Right. Might I also mention that "triviality" has nothing to do with it~ location is one of the definitional parameters, and in those examples it is just such a broad one that it makes testing it difficult using simple methods~ but even that can be offset if the other parameters are changed. "there is no black widow in this tea-pot," (location changed) or "there is no empire state building in pennsylvania" (change of another parameter, namely size)
All in all, however, it doesn't really speak the efficacy of proving a negative~ indeed Matt admitted that it can be done~ that admission is really all that is needed to make this point.
"Well, that may be a question of trying to prove a negative, but the inverse of that question is just as hard to prove as the original version. You have simply discovered a set of questions that are hard to answer. It has nothing to do with the questions being "proof of a negative"."
The nuance I would make there is that you assume both claims are made in a vacuum, i.e. you're assuming that I would make the claim that "There is a black widow spider in my house" for no reason at all, and that I would then have to go out and find the evidence.
One of the reasons proving a negative is so hard (assuming that you're right) is that there's never a point you can stop and see that you're right; you have to follow the rigorous proof through all the way.

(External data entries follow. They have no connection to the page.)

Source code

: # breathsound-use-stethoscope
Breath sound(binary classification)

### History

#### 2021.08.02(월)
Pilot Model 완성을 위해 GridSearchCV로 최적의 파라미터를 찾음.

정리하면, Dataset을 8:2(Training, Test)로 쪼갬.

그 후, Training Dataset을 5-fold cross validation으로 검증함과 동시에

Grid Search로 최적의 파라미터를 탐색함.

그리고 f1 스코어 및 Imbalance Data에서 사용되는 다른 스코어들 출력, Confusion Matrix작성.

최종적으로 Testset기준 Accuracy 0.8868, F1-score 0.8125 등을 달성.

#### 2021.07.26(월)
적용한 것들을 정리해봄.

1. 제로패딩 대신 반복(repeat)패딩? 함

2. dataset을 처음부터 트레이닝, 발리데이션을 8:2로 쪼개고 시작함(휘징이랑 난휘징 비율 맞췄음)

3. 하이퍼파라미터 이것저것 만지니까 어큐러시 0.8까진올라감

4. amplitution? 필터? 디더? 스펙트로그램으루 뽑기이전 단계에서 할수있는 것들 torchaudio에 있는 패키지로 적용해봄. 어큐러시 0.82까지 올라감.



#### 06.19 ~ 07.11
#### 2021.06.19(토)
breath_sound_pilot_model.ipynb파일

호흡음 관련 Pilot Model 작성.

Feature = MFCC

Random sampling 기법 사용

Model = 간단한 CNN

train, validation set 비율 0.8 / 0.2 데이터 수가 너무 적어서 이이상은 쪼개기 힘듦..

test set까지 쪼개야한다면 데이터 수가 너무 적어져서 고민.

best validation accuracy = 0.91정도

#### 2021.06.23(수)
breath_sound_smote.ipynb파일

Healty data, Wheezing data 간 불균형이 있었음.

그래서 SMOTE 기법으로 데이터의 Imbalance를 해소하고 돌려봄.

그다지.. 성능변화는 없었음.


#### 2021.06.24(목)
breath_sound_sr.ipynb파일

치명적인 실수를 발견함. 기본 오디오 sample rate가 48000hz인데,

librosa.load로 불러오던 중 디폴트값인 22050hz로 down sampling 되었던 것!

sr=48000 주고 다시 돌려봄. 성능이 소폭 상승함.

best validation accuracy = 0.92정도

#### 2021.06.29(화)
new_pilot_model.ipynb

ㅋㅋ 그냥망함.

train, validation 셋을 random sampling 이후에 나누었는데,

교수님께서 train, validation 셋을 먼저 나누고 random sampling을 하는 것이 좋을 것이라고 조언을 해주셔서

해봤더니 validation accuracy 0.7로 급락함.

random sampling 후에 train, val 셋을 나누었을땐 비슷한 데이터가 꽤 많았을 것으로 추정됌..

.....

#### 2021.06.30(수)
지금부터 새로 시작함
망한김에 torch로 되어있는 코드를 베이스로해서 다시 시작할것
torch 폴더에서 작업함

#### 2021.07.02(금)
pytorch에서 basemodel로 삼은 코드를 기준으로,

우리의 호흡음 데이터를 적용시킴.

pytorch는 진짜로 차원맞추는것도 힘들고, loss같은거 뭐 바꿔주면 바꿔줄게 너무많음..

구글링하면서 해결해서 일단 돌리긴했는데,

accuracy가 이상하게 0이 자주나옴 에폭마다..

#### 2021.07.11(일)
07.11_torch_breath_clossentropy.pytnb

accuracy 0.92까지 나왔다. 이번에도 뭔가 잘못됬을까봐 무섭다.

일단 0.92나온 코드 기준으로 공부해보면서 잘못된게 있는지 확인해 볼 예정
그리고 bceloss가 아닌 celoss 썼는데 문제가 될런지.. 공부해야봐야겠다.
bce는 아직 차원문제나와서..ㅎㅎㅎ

For instance, if I go out to prove that Atlantis once existed, all I really have to do is find my first piece of good evidence and then I'm done. Now, even if I'm right, that might still be a difficult quest; but that's not the point: the point is that if I am in fact right, then I will be able to eventually find some evidence and I'll be able to stop right there.
However, if I want to go out to prove that Atlantis never existed, the quest never stops until I have in fact explored every square metre of the world's oceans. Logically speaking, my proof is not rigorous until I have walked through the entire set.
So I can't say that I fully agree. The workload required to prove negatives is still volumes more than the reverse. I think that's also what happens in our daily lives: we're faced with claims that, if they were really true, proponents should have little difficulty providing some evidence to show that there's a there there; yet, because they are not in fact true, they are still a pain in the ass to actually disprove.
But yes, Park, you're correct to say that it is theoretically possible. It just isn't usually practically feasible.
I get your point, but I don't think there is an equivalency here~ if we say Atlantis once existed, first Atlantis needs to be defined. Just saying some city somewhere on some island existed and then disappeared is quite different than a mythological city of high technology~ we can know this because the first question asked when you find your 'good' evidence is "how do you know its from Atlantis?"
Thats what I'm trying to get at~ if a claim is made, it has to be specific, such as the claim for god, or else it retreats into concept, not reality. An idea cannot be attacked from the negative until it is properly defined~ however, we are so used to people making vague claims to something in the positive that we forget to define them.
If we had a clear-cut definition for something like a city of Atlantis, where approximations of it attributes and location could be determined, then yes, we would be able to prove it does not exist (that is, if it doesn't.)